Mr. Burnett, of Kentucky, also protested against the admission of those claiming to represent Virginia here. In their claim were involved questions of the gravest importance. If Virginia was yet in the Union, as some contended she was, then the power of the State Convention to prohibit, as is aid, the Congressional elections on the 23d of May, must be conceded, and there gentlemen, a portion only of whom were elected on the day legally fixed for such elections, can have no standing here; but if they come as delegates from a new State, then their recognition and admission would carry with it the assumed power of this body to admit new States. One of these gentlemen is according to his own confession, a citizen of the State of Ohio, yet he claims to represent Virginia here in regulating citizenship within her boundaries.

He had no desire to appear factions, but would act resolutely in accordance with his conscientious convictions of duty. All that he desired was to get a direct vote of the House upon the question.

Mr. Burnett was several times interrupted by Messrs. Morrill of Maine, Stevens of Pennsylvania, and Lovejoy, with points of order, but replied that he based his proceeding upon higher grounds than the rules of this House — upon the Constitution.

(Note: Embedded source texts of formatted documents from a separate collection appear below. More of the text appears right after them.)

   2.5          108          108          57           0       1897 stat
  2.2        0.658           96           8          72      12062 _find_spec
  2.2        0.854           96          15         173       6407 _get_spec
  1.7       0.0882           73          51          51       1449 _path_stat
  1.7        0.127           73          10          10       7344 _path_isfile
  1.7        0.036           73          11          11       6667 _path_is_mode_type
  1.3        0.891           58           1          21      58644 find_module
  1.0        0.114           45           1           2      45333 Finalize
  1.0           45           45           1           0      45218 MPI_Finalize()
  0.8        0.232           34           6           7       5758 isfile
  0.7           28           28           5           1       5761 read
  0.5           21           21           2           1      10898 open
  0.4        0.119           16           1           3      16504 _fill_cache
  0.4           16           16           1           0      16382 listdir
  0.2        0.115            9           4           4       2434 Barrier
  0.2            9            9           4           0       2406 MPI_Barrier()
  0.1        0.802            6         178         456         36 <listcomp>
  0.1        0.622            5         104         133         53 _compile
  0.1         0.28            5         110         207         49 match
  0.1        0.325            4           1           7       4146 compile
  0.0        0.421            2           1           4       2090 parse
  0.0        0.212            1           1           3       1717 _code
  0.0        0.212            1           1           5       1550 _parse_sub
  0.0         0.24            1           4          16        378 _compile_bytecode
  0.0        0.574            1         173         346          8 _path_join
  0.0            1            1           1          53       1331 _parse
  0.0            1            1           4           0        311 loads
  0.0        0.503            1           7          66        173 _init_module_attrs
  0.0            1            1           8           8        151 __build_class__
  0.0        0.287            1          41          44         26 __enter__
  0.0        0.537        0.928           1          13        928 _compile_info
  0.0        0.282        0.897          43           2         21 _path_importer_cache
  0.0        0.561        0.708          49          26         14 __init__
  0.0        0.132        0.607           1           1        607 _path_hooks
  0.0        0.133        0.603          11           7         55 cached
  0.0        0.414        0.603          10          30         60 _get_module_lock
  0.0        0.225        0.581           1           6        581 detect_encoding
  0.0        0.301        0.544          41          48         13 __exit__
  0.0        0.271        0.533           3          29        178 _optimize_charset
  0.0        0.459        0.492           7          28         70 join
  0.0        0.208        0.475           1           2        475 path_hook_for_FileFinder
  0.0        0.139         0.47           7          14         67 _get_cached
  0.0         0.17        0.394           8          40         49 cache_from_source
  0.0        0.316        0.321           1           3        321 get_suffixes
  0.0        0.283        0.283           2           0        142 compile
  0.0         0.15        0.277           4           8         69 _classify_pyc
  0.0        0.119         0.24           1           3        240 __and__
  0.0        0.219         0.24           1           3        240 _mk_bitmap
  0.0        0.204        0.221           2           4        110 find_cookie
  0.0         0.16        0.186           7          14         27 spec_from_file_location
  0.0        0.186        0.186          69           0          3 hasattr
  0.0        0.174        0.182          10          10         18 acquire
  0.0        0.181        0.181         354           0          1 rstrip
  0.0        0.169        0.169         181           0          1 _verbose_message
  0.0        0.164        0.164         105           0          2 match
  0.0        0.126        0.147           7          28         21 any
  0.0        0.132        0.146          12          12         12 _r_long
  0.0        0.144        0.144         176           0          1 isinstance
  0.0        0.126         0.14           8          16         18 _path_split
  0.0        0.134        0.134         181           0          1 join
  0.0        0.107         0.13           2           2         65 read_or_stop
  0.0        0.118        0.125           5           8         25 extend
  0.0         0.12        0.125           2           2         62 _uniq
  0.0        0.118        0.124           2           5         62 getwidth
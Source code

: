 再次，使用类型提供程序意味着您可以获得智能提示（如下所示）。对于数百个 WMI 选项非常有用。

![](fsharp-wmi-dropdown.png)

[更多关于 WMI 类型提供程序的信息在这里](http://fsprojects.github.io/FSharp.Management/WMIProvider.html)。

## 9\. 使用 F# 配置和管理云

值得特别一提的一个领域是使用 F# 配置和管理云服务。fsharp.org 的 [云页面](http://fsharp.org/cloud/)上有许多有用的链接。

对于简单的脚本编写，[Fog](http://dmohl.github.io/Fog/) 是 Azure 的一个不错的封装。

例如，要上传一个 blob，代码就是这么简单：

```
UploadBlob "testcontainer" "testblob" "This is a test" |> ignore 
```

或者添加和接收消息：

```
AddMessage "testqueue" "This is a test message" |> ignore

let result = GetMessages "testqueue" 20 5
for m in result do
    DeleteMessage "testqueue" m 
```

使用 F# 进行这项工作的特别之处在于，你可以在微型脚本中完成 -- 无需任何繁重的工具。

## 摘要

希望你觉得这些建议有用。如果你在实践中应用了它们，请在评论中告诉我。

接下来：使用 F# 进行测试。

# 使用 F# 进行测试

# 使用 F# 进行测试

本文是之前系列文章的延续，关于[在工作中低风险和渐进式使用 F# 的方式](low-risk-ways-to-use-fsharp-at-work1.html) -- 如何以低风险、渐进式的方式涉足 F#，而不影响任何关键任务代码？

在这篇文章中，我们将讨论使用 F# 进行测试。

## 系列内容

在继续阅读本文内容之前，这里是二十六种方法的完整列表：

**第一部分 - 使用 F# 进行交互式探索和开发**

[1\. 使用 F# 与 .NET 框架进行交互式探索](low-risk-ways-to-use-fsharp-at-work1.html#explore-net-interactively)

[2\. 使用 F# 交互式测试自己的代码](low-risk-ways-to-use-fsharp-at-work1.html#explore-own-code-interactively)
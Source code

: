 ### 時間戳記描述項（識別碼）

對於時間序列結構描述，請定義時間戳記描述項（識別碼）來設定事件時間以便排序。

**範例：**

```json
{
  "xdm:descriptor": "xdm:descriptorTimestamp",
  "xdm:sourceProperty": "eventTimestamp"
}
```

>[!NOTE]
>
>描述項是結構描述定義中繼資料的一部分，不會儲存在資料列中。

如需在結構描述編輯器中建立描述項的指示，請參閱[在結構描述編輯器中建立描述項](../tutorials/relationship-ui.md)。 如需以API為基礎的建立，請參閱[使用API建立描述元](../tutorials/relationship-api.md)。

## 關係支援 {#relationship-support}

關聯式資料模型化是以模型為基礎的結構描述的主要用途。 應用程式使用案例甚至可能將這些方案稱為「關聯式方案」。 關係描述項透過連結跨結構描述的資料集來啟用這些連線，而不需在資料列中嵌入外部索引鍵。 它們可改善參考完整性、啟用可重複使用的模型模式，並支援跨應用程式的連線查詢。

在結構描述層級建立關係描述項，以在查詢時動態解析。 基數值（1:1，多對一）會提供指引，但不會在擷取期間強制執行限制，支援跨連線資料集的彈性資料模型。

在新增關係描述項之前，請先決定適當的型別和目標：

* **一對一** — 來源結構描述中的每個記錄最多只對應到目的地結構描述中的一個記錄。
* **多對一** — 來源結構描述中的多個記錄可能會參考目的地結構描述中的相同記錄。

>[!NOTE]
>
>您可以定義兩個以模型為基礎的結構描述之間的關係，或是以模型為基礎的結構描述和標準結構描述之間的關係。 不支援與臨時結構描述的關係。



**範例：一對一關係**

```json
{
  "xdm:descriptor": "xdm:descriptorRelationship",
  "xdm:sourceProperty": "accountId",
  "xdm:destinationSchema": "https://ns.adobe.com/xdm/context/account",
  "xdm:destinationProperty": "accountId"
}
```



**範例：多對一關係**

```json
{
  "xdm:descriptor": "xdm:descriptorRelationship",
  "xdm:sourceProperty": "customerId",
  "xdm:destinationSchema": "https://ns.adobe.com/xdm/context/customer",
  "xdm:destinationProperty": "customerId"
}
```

He moved that the credentials of the gentlemen claiming to represent Virginia be submitted to a committee with instructions to report, &c.

Mr. John S. Carlile, of Virginia, said he could not permit his right to represent his constituency here to be brought into question by the acts of gentlemen from another section of the same State. The only question involved in his case was whether the State Convention, which had been created by the Legislature, was empowered to annul a law of the Legislature. By the laws of Virginia, the Congressional election is fixed on the fourth Thursday in May; and upon that day his constituents, disregarding the ordinance of the State Convention, which they knew to have been tyrannical and illegal in that relation, elected him, with but twenty-three dissentient voices, to represent them in Congress; and his colleague, Win. G. Brown, from the adjoining district, was also elected in a like manner upon the same day.

Calls for the previous question upon Mr. Burnett's resolution were made by Messrs. Washburne and Richardson of Illinois.

Mr. Cox moved to lay the resolution upon the table, and upon this motion Mr. Burnett demanded the yeas and nays, but his call for them not being seconded, the motion of Mr. Cox was adopted viva voce.